= SUPPLIED RECORDS =
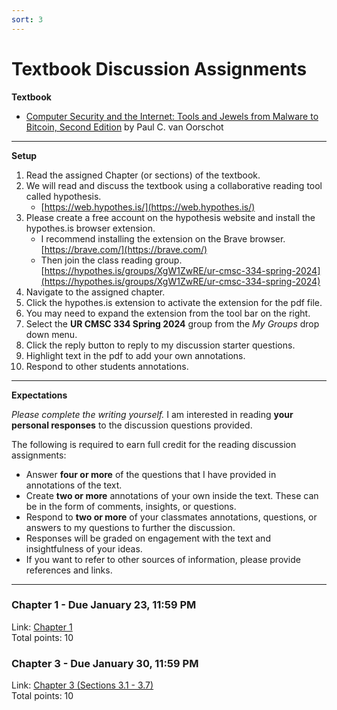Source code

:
 ```yaml
---
sort: 3
---
```


# Textbook Discussion Assignments

**Textbook**

- [Computer Security and the Internet: Tools and Jewels from Malware to Bitcoin, Second Edition](https://people.scs.carleton.ca/~paulv/toolsjewels.html) by Paul C. van Oorschot 

---

**Setup**
1. Read the assigned Chapter (or sections) of the textbook.
2. We will read and discuss the textbook using a collaborative reading tool called hypothesis.
    - [https://web.hypothes.is/](https://web.hypothes.is/)
3. Please create a free account on the hypothesis website and install the hypothes.is browser extension. 
    - I recommend installing the extension on the Brave browser. [https://brave.com/](https://brave.com/)
    - Then join the class reading group.
     [https://hypothes.is/groups/XgW1ZwRE/ur-cmsc-334-spring-2024](https://hypothes.is/groups/XgW1ZwRE/ur-cmsc-334-spring-2024)
4. Navigate to the assigned chapter. 
5. Click the hypothes.is extension to activate the extension for the pdf file. 
6. You may need to expand the extension from the tool bar on the right.
7. Select the **UR CMSC 334 Spring 2024** group from the *My Groups* drop down menu.
8. Click the reply button to reply to my discussion starter questions. 
9. Highlight text in the pdf to add your own annotations.
10. Respond to other students annotations.

---

**Expectations**

*Please complete the writing yourself.*  I am interested in reading **your personal responses** to the discussion questions provided.

The following is required to earn full credit for the reading discussion assignments:
- Answer __four or more__ of the questions that I have provided in annotations of the text. 
- Create __two or more__ annotations of your own inside the text.  These can be in the form of comments, insights, or questions.
- Respond to __two or more__ of your classmates annotations, questions, or answers to my questions to further the discussion.
- Responses will be graded on engagement with the text and insightfulness of your ideas. 
- If you want to refer to other sources of information, please provide references and links.

---

### Chapter 1 - Due January 23, 11:59 PM
Link: [Chapter 1](https://people.scs.carleton.ca/~paulv/toolsjewels/TJrev1/ch1-rev1.pdf)
<br />
Total points: 10 

### Chapter 3 - Due January 30, 11:59 PM
Link: [Chapter 3 (Sections 3.1 - 3.7)](https://people.scs.carleton.ca/~paulv/toolsjewels/TJrev1/ch3-rev1.pdf)
<br />
Total points: 10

= WHAT TO WORK ON =
Copy exactly. Include the line containing "9. Highlight text" and every later line through the end of the listing, and nothing else.

= SOLUTION FOR THIS TASK =
9. Highlight text in the pdf to add your own annotations.
10. Respond to other students annotations.

---

**Expectations**

*Please complete the writing yourself.*  I am interested in reading **your personal responses** to the discussion questions provided.

The following is required to earn full credit for the reading discussion assignments:
- Answer __four or more__ of the questions that I have provided in annotations of the text. 
- Create __two or more__ annotations of your own inside the text.  These can be in the form of comments, insights, or questions.
- Respond to __two or more__ of your classmates annotations, questions, or answers to my questions to further the discussion.
- Responses will be graded on engagement with the text and insightfulness of your ideas. 
- If you want to refer to other sources of information, please provide references and links.

---

### Chapter 1 - Due January 23, 11:59 PM
Link: [Chapter 1](https://people.scs.carleton.ca/~paulv/toolsjewels/TJrev1/ch1-rev1.pdf)
<br />
Total points: 10 

### Chapter 3 - Due January 30, 11:59 PM
Link: [Chapter 3 (Sections 3.1 - 3.7)](https://people.scs.carleton.ca/~paulv/toolsjewels/TJrev1/ch3-rev1.pdf)
<br />
Total points: 10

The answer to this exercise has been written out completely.